Gwilym Gwent (born William Aubrey Williams on November 28, 1834) was a Welsh-born composer who immigrated in mid-life to the United States. He died on July 3, 1891.

==Early life==
William Aubrey Williams was born at Tredegar in 1834, where as a boy he sang in a choir with his uncle.

Williams trained as a blacksmith, but as a young man moved to Blaenau Gwent where he became conductor of a local orchestra. He was one of the most popular and prolific composers in Wales in his time, composing "part-songs", anthems and solos.

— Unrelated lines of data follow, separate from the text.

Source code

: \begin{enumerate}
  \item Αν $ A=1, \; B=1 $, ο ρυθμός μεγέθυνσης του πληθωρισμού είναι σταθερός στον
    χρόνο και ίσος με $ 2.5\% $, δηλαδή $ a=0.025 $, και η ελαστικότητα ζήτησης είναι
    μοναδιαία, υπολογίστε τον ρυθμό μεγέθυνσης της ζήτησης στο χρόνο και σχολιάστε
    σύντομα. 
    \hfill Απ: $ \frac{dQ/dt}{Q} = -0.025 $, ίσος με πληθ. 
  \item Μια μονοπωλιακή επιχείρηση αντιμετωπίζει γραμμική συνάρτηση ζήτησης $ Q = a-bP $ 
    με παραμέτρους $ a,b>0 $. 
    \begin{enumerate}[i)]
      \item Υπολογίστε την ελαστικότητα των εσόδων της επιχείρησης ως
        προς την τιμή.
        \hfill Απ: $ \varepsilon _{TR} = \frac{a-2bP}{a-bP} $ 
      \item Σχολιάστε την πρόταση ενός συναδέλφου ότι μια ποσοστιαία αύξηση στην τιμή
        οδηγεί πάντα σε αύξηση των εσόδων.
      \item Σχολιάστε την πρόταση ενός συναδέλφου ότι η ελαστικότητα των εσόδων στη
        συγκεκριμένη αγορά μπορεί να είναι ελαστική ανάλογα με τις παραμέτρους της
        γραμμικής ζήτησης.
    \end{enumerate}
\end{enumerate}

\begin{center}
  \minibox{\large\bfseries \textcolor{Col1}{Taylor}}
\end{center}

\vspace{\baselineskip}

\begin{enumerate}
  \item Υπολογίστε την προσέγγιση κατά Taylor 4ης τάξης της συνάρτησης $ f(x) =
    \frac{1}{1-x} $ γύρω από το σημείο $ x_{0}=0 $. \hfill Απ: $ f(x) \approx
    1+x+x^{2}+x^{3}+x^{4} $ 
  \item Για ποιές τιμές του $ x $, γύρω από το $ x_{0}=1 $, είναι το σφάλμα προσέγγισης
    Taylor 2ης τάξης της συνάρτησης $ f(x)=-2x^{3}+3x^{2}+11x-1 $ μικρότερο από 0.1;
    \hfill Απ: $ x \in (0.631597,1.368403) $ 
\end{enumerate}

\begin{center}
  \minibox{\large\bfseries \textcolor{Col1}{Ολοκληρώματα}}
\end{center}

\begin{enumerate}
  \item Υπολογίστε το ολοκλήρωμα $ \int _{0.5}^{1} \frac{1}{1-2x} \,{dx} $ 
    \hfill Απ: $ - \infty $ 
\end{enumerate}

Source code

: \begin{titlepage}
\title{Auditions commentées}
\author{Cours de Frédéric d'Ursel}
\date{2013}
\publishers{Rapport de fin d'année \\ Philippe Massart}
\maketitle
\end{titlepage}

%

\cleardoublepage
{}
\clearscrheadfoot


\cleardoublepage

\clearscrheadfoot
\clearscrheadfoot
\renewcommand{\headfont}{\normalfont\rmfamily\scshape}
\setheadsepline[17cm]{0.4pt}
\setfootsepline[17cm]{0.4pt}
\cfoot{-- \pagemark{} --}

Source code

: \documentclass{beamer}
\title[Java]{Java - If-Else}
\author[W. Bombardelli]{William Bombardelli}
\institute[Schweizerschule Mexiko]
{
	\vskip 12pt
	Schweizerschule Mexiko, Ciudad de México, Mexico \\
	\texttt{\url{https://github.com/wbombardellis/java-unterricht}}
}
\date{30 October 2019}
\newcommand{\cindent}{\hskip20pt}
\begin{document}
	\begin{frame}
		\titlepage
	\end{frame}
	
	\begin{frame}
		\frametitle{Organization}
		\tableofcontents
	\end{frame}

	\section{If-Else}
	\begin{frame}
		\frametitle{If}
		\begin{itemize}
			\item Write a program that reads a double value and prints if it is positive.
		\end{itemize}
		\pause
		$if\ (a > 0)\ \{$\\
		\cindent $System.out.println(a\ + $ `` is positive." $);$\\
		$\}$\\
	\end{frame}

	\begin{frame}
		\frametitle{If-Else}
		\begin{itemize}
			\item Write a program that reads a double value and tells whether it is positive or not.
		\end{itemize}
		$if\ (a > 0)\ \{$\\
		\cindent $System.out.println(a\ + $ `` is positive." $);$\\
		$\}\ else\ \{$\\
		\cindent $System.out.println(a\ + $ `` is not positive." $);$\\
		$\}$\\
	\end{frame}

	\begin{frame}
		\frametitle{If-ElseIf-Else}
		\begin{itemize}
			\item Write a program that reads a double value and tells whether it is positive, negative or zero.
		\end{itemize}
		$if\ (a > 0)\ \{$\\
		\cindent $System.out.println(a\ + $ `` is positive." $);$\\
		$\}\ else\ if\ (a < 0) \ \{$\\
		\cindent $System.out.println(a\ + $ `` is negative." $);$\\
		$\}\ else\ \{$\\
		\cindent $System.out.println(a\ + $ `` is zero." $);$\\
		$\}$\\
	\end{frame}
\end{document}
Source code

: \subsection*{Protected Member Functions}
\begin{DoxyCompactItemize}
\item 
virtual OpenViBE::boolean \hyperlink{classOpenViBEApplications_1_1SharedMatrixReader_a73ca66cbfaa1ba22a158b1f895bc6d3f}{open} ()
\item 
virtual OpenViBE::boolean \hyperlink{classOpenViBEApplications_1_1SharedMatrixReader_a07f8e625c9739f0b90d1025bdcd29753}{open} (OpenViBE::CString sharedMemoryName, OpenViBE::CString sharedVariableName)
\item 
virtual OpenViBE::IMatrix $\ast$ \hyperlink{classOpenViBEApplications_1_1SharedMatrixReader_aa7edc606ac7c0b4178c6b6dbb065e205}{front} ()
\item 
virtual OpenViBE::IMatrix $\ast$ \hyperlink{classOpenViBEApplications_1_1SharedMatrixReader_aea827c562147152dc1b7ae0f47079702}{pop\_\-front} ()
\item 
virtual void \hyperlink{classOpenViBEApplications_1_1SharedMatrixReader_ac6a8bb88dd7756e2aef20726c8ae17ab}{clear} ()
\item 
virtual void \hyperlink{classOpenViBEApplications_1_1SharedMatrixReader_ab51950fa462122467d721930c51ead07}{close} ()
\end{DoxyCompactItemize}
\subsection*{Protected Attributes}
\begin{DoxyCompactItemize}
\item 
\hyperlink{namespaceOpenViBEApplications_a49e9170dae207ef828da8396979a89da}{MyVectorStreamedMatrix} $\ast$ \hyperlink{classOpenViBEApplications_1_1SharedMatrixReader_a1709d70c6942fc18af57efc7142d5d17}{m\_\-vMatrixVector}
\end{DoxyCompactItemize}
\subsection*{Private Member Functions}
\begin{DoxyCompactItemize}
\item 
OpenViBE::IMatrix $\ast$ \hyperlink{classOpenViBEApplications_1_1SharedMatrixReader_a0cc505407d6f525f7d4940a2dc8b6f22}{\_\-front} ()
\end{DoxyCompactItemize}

In 1865, Williams won prizes for two compositions at the Aberystwyth eisteddfod, including a prize for a duet for female voices, and a ten-pound prize for his cantata, "Y Mab Afradlon".

With David Lewis (1828–1908), Williams edited Llwybrau Moliant, a collection of hymn-tunes for use by Welsh Baptists, a volume which contains several hymn-tunes of his own composition.

==Coal mines and music==
In 1872, Williams and his wife, Cecilia, emigrated from Wales. They settled at Plymouth, in Pennsylvania's Wyoming Valley, where (like many other Welsh immigrants) Williams found work in the anthracite coal mines. While working as a blacksmith at the Nottingham Colliery, he wrote musical scores in chalk on whatever surface he could find, including sides of coal cars. Some called him the "Mozart of the Mines." Although he was in America, he continued to submit compositions and win awards at eisteddfod. His best-known compositions include "Yr Haf (The Summer)", "Y Gwanwyn (The Spring)", and "Y Clychau (The Bells)", all songs written for glee choirs.

Williams led the first brass band in Wilkes-Barre, Pennsylvania. He also edited a collection of Welsh hymns with Thomas Jenkins.

==Death and legacy==
Williams died in 1891 at the age of 56, and his funeral drew more than 5,000 mourners. Four years later, his admirers raised sufficient funds to build a monument in his honor, which was unveiled at Hollenback Cemetery in Wilkes-Barre, with music for the ceremony provided by Clara Novello Davies and the Royal Welsh Ladies' Choir, then touring America.

In 1934, a gathering of 500 Welsh-Americans in Wilkes-Barre, including his three daughters, marked the centennial of Gwilym Gwent's birth. Judge Arthur H. James spoke on the occasion:
"Gwilym Gwent spread joy and music among the hearts of his people. He gathered neither wealth nor power, but received his reward by interpreting in music the beauties he saw around him. He left a sweetness that half a century still finds un-dimmed."